Your task: Word for word, the data below must be repeated in full; no picture is to be included.

Extracted information:
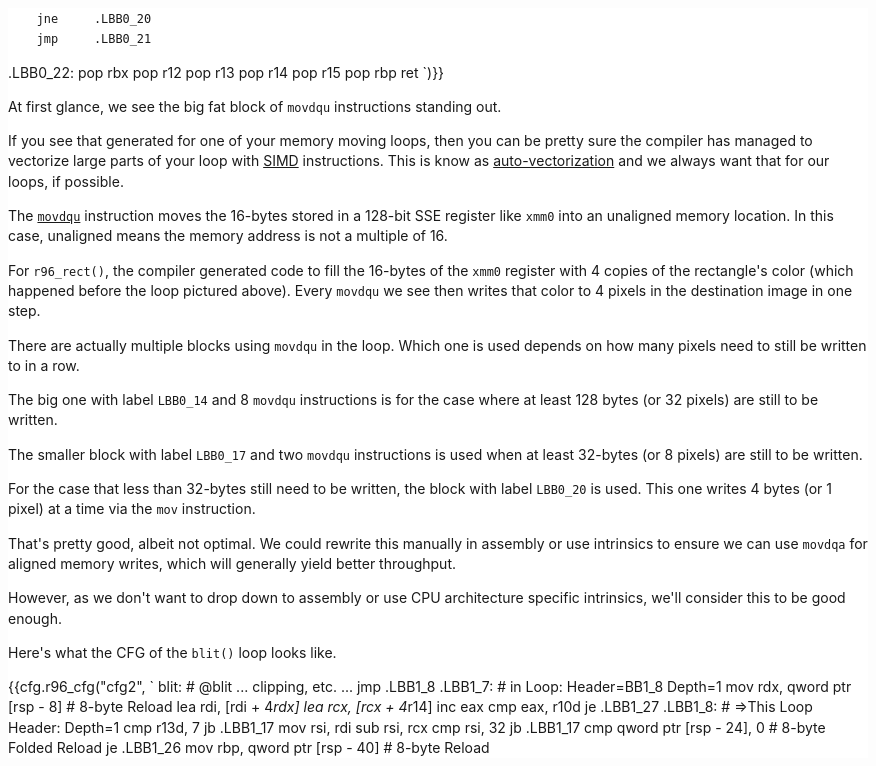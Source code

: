         jne     .LBB0_20
        jmp     .LBB0_21
.LBB0_22:
        pop     rbx
        pop     r12
        pop     r13
        pop     r14
        pop     r15
        pop     rbp
        ret
`)}}

At first glance, we see the big fat block of `movdqu` instructions standing out.

If you see that generated for one of your memory moving loops, then you can be pretty sure the compiler has managed to vectorize large parts of your loop with [SIMD](https://en.wikipedia.org/wiki/Single_instruction,_multiple_data) instructions. This is know as [auto-vectorization](https://en.wikipedia.org/wiki/Automatic_vectorization) and we always want that for our loops, if possible.

The [`movdqu`](https://c9x.me/x86/html/file_module_x86_id_184.html) instruction moves the 16-bytes stored in a 128-bit SSE register like `xmm0` into an unaligned memory location. In this case, unaligned means the memory address is not a multiple of 16.

For `r96_rect()`, the compiler generated code to fill the 16-bytes of the `xmm0` register with 4 copies of the rectangle's color (which happened before the loop pictured above). Every `movdqu` we see then writes that color to 4 pixels in the destination image in one step.

There are actually multiple blocks using `movdqu` in the loop. Which one is used depends on how many pixels need to still be written to in a row.

The big one with label `LBB0_14` and 8 `movdqu` instructions is for the case where at least 128 bytes (or 32 pixels) are still to be written.

The smaller block with label `LBB0_17` and two `movdqu` instructions is used when at least 32-bytes (or 8 pixels) are still to be written.

For the case that less than 32-bytes still need to be written, the block with label `LBB0_20` is used. This one writes 4 bytes (or 1 pixel) at a time via the `mov` instruction.

That's pretty good, albeit not optimal. We could rewrite this manually in assembly or use intrinsics to ensure we can use `movdqa` for aligned memory writes, which will generally yield better throughput.

However, as we don't want to drop down to assembly or use CPU architecture specific intrinsics, we'll consider this to be good enough.

Here's what the CFG of the `blit()` loop looks like.

{{cfg.r96_cfg("cfg2", ` 
blit:                                   # @blit
		... clipping, etc. ...
        jmp     .LBB1_8
.LBB1_7:                                #   in Loop: Header=BB1_8 Depth=1
        mov     rdx, qword ptr [rsp - 8]        # 8-byte Reload
        lea     rdi, [rdi + 4*rdx]
        lea     rcx, [rcx + 4*r14]
        inc     eax
        cmp     eax, r10d
        je      .LBB1_27
.LBB1_8:                                # =>This Loop Header: Depth=1
        cmp     r13d, 7
        jb      .LBB1_17
        mov     rsi, rdi
        sub     rsi, rcx
        cmp     rsi, 32
        jb      .LBB1_17
        cmp     qword ptr [rsp - 24], 0         # 8-byte Folded Reload
        je      .LBB1_26
        mov     rbp, qword ptr [rsp - 40]       # 8-byte Reload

Finished exercise:
Source code

:         jne     .LBB0_20
        jmp     .LBB0_21
.LBB0_22:
        pop     rbx
        pop     r12
        pop     r13
        pop     r14
        pop     r15
        pop     rbp
        ret
`)}}

At first glance, we see the big fat block of `movdqu` instructions standing out.

If you see that generated for one of your memory moving loops, then you can be pretty sure the compiler has managed to vectorize large parts of your loop with [SIMD](https://en.wikipedia.org/wiki/Single_instruction,_multiple_data) instructions. This is know as [auto-vectorization](https://en.wikipedia.org/wiki/Automatic_vectorization) and we always want that for our loops, if possible.

The [`movdqu`](https://c9x.me/x86/html/file_module_x86_id_184.html) instruction moves the 16-bytes stored in a 128-bit SSE register like `xmm0` into an unaligned memory location. In this case, unaligned means the memory address is not a multiple of 16.

For `r96_rect()`, the compiler generated code to fill the 16-bytes of the `xmm0` register with 4 copies of the rectangle's color (which happened before the loop pictured above). Every `movdqu` we see then writes that color to 4 pixels in the destination image in one step.

There are actually multiple blocks using `movdqu` in the loop. Which one is used depends on how many pixels need to still be written to in a row.

The big one with label `LBB0_14` and 8 `movdqu` instructions is for the case where at least 128 bytes (or 32 pixels) are still to be written.

The smaller block with label `LBB0_17` and two `movdqu` instructions is used when at least 32-bytes (or 8 pixels) are still to be written.

For the case that less than 32-bytes still need to be written, the block with label `LBB0_20` is used. This one writes 4 bytes (or 1 pixel) at a time via the `mov` instruction.

That's pretty good, albeit not optimal. We could rewrite this manually in assembly or use intrinsics to ensure we can use `movdqa` for aligned memory writes, which will generally yield better throughput.

However, as we don't want to drop down to assembly or use CPU architecture specific intrinsics, we'll consider this to be good enough.

Here's what the CFG of the `blit()` loop looks like.

{{cfg.r96_cfg("cfg2", ` 
blit:                                   # @blit
		... clipping, etc. ...
        jmp     .LBB1_8
.LBB1_7:                                #   in Loop: Header=BB1_8 Depth=1
        mov     rdx, qword ptr [rsp - 8]        # 8-byte Reload
        lea     rdi, [rdi + 4*rdx]
        lea     rcx, [rcx + 4*r14]
        inc     eax
        cmp     eax, r10d
        je      .LBB1_27
.LBB1_8:                                # =>This Loop Header: Depth=1
        cmp     r13d, 7
        jb      .LBB1_17
        mov     rsi, rdi
        sub     rsi, rcx
        cmp     rsi, 32
        jb      .LBB1_17
        cmp     qword ptr [rsp - 24], 0         # 8-byte Folded Reload
        je      .LBB1_26
        mov     rbp, qword ptr [rsp - 40]       # 8-byte Reload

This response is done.